AccueilA la UneLes affinités électives du Quatuor Béla et du compositeur György Ligeti

Les affinités électives du Quatuor Béla et du compositeur György Ligeti

COMPTE-RENDU – Dans l’Amphithéâtre de la Cité de la musique (Philharmonie de Paris), le quatuor Béla interprétait, le 04 mars dernier, les quatuors à cordes n°1 et 2 de György Ligeti, ainsi que le 1e de Conlon Nancarrow, élève de Ligeti.

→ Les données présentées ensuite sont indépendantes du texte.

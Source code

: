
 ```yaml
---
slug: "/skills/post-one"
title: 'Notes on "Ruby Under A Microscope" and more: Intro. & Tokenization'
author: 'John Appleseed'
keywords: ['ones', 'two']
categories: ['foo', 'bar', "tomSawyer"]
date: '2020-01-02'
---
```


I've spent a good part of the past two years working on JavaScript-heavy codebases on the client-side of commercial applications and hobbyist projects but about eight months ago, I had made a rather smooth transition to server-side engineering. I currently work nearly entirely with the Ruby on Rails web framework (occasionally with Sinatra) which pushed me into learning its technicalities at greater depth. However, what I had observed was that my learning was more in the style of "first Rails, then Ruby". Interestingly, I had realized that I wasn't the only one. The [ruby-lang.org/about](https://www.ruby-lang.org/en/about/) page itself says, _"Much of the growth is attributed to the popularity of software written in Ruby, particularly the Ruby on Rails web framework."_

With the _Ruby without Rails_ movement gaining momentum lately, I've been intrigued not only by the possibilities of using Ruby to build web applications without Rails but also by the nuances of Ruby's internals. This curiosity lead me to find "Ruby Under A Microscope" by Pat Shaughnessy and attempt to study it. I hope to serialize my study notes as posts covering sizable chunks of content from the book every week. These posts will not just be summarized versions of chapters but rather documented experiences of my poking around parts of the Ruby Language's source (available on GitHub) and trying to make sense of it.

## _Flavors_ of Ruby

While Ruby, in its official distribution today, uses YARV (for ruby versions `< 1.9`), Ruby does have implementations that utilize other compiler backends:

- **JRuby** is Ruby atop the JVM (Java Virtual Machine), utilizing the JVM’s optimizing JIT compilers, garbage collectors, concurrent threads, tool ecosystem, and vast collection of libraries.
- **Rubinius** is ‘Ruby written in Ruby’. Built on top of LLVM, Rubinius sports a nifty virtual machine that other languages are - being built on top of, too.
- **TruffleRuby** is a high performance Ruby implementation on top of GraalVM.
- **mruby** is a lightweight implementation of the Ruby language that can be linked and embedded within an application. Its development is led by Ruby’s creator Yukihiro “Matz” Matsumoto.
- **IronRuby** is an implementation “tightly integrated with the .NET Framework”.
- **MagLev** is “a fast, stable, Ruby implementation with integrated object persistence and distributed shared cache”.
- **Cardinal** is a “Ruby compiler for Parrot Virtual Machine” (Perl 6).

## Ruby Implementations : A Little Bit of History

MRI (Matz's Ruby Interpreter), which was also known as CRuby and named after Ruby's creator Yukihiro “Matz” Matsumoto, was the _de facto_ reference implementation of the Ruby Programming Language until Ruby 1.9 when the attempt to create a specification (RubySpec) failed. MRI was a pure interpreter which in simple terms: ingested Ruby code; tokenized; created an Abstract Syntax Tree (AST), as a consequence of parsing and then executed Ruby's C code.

Une belle filiation esthétique entre les œuvres et leurs interprètes d’un soir.

Le quatuor Béla, familier de Ligeti

En 2013, il y a dix ans, le Quatuor Béla frappait les esprits en gravant au disque, pour le label Aeon, les quatuors à cordes de Gÿorgy Ligeti : on y retrouve une virtuosité à couper le souffle et un talent à rendre l’humour du compositeur hongrois, ayant fuit le communisme en 1958. En les interprétant à nouveau dans le cadre de ce concert à la Cité de la musique, le quatuor a montré, une fois de plus, sa grande maîtrise de ce répertoire.

Le 1e quatuor du compositeur hongrois, écrit en 1953/54, alors qu’il était encore à Budapest, est entièrement bâti sur une formule musicale redevable à Béla Bartok : deux secondes majeures ascendantes reliées par un demi-ton descendant, c’est-à-dire, selon le compositeur lui-même, « un intervalle diatonique en conflit avec un intervalle chromatique ». Et il continue : « mon 1er quatuor se déploie comme une suite de variations de caractère, sans thème propre. Aux points de vue harmonique et mélodique, ce morceau repose sur un chromatisme total. » On est donc dans un tout chromatique, où la construction harmonique se dilue au profit d’impressions musicales intangibles et fuyantes, comme voilées, sur fond d’harmoniques dont on cherche en vain la pulsation.

Le Quatuor Bela : quatre garçon dans le vent © NoMadMusic
Du divertissement de cour au laboratoire de formes

Il convient de glisser ici que le quatuor à cordes a une histoire singulière : au départ divertissement de cour, il devient ensuite laboratoire de formes, tout en gardant l’Europe centrale et la ville de Vienne comme point d’attache. Joseph Haydn, dans la 2e moitié du 18e siècle, lui donne ses lettres de noblesse. Puis Beethoven prolonge le geste, avec des princes mécènes qui, visiblement, ne rechignaient pas devant l’audace et l’innovation, apportées par le biais intimiste du quatuor à cordes. De format très pratique, il entre sans peine dans votre salon. Très égalitaire, il invite le compositeur à l’équipollence des quatre voix classées de haut en bas sur le papier selon leur registre. C’est cette longue tradition viennoise qu’a avant tout prolongé Ligeti. On n’oubliera pas que, outre Beethoven, Schubert, Schumann, Brahms, Schönberg, Berg et Webern en firent eux aussi un terrain d’expérimentation.

Nancarrow en sandwich

Quant au 1e Quatuor à cordes du compositeur américain Conlon Nancarrow, il reprend, pour des interprètes en chair et en os, ses lubies contrapuntiques développées pour des pianos mécaniques, rendant cette partition d’une prodigieuse difficulté. Soutenu de son vivant par Ligeti, c’était plutôt pertinent de glisser son 1er Quatuor en sandwich entre les deux de Ligeti, même si la musique est d’un niveau en-deçà.

Le 2e de Ligeti, prolongement du 4e Bartok, selon Nancarrow

Composé en 1968, quinze après son 1e, le 2e quatuor à cordes de Ligeti a un contexte tout différent. Créé le 14 décembre 1969 à la radio de Baden-Baden par le Quatuor LaSalle, il est l’oeuvre d’un compositeur ayant rejoint l’Allemagne de l’Ouest. Dans sa musique, il façonne « différents types de mouvement à partir de faisceaux de voix polyphoniques », selon les dires du compositeur. Il débute sur un battement de deux notes joué par tous les membres du quatuor, mais chacun à une vitesse différente. Cette musique, de texture fluide et légère, se déroule dans un climat quasi constant de douceur, avant de disparaître soudainement, « comme dans le néant ». C’est une musique très écrite, sur base de micro-polyphonies, composée au sens propre du terme, alliant la rigueur de construction et une rythmicité implacable qui ne sont pas sans rappeler les propriétés si fascinantes de la langue hongroise.

L’Amphithéâtre de la Cité de la musique, plein à craquer, se révèle décidément très adapté à ce type de concerts.